━━━ RECORDS SHOWN ━━━

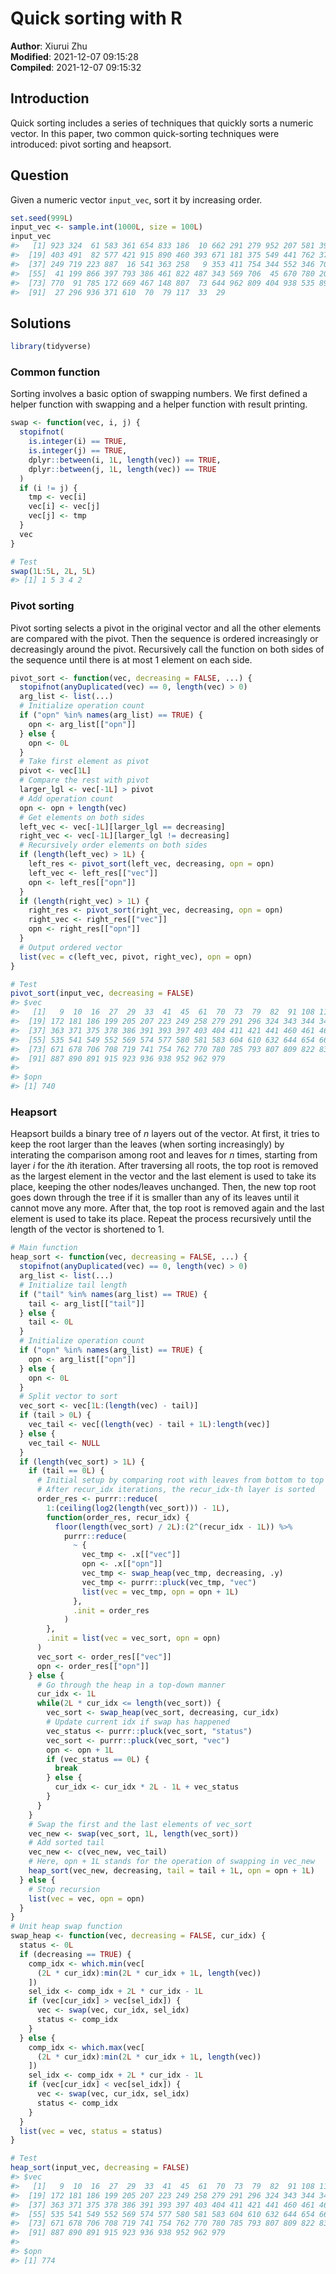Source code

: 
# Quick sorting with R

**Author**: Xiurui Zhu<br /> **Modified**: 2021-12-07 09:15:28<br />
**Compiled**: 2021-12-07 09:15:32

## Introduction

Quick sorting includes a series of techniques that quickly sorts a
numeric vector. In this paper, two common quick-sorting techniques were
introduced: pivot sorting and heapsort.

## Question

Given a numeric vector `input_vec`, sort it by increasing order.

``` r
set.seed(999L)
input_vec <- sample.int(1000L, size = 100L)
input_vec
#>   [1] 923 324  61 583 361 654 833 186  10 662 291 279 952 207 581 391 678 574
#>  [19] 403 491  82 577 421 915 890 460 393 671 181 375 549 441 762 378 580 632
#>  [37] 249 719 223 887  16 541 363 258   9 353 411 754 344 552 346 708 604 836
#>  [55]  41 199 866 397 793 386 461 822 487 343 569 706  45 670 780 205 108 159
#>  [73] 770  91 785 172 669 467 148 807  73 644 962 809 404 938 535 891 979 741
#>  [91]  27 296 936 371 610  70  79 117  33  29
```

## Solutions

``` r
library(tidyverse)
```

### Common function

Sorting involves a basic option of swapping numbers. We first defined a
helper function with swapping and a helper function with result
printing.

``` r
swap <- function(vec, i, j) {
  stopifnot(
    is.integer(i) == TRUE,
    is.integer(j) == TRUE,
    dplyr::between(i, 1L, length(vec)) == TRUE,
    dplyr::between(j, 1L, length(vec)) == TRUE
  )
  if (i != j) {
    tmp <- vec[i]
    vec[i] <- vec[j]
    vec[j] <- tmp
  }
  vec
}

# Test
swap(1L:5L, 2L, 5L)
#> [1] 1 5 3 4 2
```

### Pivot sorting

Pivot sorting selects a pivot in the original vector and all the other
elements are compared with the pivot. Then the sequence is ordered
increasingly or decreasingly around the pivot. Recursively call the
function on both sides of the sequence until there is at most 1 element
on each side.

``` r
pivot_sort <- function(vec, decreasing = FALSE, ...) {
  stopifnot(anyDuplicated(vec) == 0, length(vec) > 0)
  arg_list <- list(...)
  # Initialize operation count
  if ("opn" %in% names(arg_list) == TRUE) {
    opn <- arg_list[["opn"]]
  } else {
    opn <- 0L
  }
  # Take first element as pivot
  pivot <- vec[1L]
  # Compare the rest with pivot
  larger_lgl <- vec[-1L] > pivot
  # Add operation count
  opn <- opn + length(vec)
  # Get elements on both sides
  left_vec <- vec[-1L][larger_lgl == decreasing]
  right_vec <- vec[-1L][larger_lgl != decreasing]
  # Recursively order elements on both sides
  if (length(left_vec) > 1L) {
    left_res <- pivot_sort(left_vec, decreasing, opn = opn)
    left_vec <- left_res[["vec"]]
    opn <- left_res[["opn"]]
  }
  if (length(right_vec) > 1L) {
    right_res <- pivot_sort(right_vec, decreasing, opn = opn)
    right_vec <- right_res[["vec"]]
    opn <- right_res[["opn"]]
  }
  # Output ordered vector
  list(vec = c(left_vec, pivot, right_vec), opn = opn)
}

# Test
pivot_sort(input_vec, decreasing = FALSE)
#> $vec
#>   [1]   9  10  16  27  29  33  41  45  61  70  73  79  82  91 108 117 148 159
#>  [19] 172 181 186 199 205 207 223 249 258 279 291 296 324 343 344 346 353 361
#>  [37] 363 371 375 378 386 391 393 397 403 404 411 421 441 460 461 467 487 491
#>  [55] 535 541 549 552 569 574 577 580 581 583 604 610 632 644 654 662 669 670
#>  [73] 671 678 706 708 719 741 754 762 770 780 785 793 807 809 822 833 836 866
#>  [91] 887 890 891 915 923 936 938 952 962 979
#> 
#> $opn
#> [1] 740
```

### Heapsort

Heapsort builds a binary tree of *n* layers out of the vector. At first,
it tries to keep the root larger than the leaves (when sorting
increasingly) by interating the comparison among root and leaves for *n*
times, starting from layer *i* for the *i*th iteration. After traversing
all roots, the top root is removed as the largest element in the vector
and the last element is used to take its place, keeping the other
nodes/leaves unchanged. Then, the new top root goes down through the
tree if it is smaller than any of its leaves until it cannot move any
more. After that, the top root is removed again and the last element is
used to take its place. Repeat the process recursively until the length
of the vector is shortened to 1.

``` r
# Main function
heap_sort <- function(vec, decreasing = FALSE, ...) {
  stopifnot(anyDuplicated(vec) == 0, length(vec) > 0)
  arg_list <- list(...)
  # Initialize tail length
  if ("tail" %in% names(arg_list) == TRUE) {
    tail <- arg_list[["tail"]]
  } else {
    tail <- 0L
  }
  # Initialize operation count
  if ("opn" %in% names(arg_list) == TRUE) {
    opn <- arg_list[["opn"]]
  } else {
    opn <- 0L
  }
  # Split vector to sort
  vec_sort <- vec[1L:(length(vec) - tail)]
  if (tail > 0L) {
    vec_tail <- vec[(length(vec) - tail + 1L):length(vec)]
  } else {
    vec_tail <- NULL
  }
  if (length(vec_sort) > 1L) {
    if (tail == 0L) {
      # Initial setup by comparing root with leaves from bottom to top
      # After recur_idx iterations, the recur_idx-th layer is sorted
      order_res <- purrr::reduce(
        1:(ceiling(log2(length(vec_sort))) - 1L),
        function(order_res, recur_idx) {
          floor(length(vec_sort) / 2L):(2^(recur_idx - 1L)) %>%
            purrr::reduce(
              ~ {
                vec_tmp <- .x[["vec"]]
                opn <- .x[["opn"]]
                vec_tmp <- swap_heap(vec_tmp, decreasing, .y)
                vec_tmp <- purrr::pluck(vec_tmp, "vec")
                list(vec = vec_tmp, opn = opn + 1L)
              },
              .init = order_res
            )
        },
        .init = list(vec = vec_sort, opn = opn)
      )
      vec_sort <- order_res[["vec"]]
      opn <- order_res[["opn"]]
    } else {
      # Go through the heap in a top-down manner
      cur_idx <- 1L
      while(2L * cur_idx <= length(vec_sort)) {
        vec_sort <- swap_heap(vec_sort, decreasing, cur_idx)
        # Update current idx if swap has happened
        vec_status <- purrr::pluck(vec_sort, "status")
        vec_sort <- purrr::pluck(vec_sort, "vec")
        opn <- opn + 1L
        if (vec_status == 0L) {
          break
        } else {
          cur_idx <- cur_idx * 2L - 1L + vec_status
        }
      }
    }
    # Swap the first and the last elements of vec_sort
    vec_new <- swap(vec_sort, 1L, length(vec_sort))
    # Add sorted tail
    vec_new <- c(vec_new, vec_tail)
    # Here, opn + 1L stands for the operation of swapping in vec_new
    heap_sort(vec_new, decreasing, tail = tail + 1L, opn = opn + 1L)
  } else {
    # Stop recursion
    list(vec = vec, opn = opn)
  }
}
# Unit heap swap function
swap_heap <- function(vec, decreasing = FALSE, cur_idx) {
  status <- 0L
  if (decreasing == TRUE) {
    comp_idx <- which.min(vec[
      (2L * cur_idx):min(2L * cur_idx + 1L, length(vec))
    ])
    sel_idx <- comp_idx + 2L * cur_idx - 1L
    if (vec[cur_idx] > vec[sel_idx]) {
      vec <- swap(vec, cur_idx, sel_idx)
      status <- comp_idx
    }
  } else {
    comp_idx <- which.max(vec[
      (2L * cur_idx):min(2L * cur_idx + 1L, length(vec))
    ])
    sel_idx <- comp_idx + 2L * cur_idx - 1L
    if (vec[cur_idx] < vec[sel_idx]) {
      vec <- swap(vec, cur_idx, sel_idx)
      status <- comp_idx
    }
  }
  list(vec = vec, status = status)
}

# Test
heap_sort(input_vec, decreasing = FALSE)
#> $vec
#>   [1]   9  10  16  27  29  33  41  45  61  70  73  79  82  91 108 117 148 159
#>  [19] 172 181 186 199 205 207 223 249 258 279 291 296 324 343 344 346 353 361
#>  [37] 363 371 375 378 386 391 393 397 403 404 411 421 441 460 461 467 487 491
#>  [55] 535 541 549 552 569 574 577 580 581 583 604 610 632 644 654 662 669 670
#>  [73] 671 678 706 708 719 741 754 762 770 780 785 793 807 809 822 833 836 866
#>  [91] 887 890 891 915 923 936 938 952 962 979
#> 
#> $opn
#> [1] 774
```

━━━

## TASK TO COMPLETE
Find the word "sequence" in the entries above. Copy every line that has it.

## WRITTEN RESPONSE
elements are compared with the pivot. Then the sequence is ordered
function on both sides of the sequence until there is at most 1 element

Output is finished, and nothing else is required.